▸ **RECORDS SHOWN**
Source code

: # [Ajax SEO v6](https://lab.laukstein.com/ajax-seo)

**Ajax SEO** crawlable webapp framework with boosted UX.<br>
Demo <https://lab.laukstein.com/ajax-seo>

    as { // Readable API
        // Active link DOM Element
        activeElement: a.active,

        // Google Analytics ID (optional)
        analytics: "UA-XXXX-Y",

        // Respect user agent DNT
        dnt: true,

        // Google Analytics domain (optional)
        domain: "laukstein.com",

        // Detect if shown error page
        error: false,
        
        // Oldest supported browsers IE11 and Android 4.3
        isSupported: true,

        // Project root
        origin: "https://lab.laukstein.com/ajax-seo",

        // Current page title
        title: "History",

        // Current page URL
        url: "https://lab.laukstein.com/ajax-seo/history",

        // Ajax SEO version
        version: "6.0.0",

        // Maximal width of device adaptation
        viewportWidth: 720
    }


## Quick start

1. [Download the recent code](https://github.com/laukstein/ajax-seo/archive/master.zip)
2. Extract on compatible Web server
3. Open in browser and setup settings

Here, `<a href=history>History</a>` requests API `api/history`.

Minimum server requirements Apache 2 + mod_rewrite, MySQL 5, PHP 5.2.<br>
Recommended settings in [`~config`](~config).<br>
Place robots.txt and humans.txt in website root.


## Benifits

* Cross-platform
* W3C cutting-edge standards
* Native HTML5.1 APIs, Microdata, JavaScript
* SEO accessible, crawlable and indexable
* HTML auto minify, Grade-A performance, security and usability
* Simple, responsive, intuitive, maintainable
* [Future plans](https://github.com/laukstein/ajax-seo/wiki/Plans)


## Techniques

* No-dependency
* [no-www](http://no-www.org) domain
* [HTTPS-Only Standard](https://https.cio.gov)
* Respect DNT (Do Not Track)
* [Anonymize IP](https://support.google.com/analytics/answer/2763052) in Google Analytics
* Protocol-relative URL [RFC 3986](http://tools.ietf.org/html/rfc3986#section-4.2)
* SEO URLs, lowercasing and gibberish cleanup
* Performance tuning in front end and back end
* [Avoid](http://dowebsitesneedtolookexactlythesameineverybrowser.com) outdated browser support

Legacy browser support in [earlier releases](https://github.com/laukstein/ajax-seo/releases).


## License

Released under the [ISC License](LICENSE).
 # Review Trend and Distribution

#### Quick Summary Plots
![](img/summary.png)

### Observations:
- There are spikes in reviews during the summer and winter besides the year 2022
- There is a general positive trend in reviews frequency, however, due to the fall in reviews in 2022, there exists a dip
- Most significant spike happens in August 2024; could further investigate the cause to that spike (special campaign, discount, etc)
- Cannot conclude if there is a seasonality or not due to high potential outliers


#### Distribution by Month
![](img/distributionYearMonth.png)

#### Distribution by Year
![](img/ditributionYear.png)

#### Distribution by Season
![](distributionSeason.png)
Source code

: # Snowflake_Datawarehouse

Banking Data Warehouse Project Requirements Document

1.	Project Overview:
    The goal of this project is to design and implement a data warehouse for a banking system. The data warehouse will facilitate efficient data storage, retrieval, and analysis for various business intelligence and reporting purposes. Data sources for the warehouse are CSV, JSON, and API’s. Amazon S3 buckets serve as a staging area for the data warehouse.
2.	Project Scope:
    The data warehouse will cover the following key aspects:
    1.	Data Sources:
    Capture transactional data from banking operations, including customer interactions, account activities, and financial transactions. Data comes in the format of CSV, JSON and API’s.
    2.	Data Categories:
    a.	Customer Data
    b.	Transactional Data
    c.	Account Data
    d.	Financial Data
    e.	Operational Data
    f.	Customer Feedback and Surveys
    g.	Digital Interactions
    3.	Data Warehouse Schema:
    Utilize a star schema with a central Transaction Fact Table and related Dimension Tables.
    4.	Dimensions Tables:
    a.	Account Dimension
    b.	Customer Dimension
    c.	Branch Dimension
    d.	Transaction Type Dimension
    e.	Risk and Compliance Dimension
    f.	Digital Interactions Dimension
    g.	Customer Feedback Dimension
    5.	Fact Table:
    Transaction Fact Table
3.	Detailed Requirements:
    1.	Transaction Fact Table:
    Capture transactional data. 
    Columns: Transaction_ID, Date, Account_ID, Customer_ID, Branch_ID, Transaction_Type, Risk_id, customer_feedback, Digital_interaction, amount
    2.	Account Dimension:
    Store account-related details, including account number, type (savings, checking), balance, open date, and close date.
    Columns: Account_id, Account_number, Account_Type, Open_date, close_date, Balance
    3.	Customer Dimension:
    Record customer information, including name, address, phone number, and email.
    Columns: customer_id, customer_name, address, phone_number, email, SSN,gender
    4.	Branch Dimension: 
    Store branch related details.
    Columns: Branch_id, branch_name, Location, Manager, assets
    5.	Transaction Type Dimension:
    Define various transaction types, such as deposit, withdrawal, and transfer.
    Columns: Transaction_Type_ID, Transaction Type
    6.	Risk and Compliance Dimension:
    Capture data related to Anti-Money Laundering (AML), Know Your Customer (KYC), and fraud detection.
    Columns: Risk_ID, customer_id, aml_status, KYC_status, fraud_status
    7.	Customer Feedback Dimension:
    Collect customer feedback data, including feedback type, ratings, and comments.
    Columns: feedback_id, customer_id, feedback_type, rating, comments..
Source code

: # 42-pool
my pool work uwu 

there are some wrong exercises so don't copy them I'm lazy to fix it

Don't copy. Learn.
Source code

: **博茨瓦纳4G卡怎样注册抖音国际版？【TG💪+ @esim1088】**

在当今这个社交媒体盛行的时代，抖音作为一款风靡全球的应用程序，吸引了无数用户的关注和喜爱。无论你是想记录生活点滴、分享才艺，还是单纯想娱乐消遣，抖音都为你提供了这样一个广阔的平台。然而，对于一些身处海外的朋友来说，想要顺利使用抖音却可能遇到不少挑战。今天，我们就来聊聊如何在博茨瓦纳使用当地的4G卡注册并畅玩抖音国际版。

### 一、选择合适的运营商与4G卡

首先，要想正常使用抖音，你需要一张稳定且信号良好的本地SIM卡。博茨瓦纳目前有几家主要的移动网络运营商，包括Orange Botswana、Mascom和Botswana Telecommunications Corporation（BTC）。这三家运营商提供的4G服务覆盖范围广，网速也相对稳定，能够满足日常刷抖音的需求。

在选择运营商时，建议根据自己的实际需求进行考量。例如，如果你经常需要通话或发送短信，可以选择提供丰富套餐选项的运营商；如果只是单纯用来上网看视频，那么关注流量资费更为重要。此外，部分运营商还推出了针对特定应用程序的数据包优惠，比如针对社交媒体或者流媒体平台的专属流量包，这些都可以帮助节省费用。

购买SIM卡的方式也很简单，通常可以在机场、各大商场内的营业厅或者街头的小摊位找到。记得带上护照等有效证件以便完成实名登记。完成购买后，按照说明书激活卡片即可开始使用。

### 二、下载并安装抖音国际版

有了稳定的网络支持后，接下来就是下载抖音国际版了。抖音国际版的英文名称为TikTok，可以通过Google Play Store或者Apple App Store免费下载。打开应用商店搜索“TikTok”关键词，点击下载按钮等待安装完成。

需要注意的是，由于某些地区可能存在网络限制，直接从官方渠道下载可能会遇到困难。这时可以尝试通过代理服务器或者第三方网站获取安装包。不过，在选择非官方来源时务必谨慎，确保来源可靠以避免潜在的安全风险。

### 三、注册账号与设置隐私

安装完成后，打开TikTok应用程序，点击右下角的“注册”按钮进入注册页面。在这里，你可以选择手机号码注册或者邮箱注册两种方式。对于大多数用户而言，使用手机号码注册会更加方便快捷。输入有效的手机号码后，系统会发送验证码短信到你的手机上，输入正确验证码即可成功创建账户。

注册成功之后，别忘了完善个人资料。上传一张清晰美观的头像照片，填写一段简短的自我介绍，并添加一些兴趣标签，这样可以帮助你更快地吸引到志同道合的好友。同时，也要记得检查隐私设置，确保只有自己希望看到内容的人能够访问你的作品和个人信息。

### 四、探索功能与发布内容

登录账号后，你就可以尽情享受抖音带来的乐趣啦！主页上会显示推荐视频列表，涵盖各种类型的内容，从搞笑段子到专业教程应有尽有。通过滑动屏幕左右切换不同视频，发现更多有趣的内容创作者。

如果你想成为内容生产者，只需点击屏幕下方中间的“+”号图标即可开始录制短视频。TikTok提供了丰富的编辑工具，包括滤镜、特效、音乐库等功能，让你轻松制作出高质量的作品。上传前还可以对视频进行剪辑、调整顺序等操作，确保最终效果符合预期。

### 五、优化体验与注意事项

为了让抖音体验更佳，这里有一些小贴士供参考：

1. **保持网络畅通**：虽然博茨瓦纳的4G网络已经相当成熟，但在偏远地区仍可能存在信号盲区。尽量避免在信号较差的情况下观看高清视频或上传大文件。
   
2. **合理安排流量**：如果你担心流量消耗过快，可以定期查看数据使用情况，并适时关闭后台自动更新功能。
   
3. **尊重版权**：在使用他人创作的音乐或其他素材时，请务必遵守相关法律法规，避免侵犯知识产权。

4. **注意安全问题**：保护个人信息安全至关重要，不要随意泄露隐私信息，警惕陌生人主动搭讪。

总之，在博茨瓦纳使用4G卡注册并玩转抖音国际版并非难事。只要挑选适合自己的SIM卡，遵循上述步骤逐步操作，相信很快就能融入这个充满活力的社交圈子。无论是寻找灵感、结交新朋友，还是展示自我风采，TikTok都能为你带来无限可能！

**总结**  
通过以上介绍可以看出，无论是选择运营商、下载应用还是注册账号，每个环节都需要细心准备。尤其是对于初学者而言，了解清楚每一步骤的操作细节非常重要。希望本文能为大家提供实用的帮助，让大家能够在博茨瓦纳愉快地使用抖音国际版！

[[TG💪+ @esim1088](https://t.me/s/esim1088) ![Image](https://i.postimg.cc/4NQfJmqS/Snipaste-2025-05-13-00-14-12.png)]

▸ **WHAT IS EXPECTED**
Only one span is to be repeated: the line with "Play Store或者Apple App" through the final line of the entries above, word for word.

▸ **ANSWER TO THIS PROBLEM**
有了稳定的网络支持后，接下来就是下载抖音国际版了。抖音国际版的英文名称为TikTok，可以通过Google Play Store或者Apple App Store免费下载。打开应用商店搜索“TikTok”关键词，点击下载按钮等待安装完成。

需要注意的是，由于某些地区可能存在网络限制，直接从官方渠道下载可能会遇到困难。这时可以尝试通过代理服务器或者第三方网站获取安装包。不过，在选择非官方来源时务必谨慎，确保来源可靠以避免潜在的安全风险。

### 三、注册账号与设置隐私

安装完成后，打开TikTok应用程序，点击右下角的“注册”按钮进入注册页面。在这里，你可以选择手机号码注册或者邮箱注册两种方式。对于大多数用户而言，使用手机号码注册会更加方便快捷。输入有效的手机号码后，系统会发送验证码短信到你的手机上，输入正确验证码即可成功创建账户。

注册成功之后，别忘了完善个人资料。上传一张清晰美观的头像照片，填写一段简短的自我介绍，并添加一些兴趣标签，这样可以帮助你更快地吸引到志同道合的好友。同时，也要记得检查隐私设置，确保只有自己希望看到内容的人能够访问你的作品和个人信息。

### 四、探索功能与发布内容

登录账号后，你就可以尽情享受抖音带来的乐趣啦！主页上会显示推荐视频列表，涵盖各种类型的内容，从搞笑段子到专业教程应有尽有。通过滑动屏幕左右切换不同视频，发现更多有趣的内容创作者。

如果你想成为内容生产者，只需点击屏幕下方中间的“+”号图标即可开始录制短视频。TikTok提供了丰富的编辑工具，包括滤镜、特效、音乐库等功能，让你轻松制作出高质量的作品。上传前还可以对视频进行剪辑、调整顺序等操作，确保最终效果符合预期。

### 五、优化体验与注意事项

为了让抖音体验更佳，这里有一些小贴士供参考：

1. **保持网络畅通**：虽然博茨瓦纳的4G网络已经相当成熟，但在偏远地区仍可能存在信号盲区。尽量避免在信号较差的情况下观看高清视频或上传大文件。
   
2. **合理安排流量**：如果你担心流量消耗过快，可以定期查看数据使用情况，并适时关闭后台自动更新功能。
   
3. **尊重版权**：在使用他人创作的音乐或其他素材时，请务必遵守相关法律法规，避免侵犯知识产权。

4. **注意安全问题**：保护个人信息安全至关重要，不要随意泄露隐私信息，警惕陌生人主动搭讪。

总之，在博茨瓦纳使用4G卡注册并玩转抖音国际版并非难事。只要挑选适合自己的SIM卡，遵循上述步骤逐步操作，相信很快就能融入这个充满活力的社交圈子。无论是寻找灵感、结交新朋友，还是展示自我风采，TikTok都能为你带来无限可能！

**总结**  
通过以上介绍可以看出，无论是选择运营商、下载应用还是注册账号，每个环节都需要细心准备。尤其是对于初学者而言，了解清楚每一步骤的操作细节非常重要。希望本文能为大家提供实用的帮助，让大家能够在博茨瓦纳愉快地使用抖音国际版！

[[TG💪+ @esim1088](https://t.me/s/esim1088) ![Image](https://i.postimg.cc/4NQfJmqS/Snipaste-2025-05-13-00-14-12.png)]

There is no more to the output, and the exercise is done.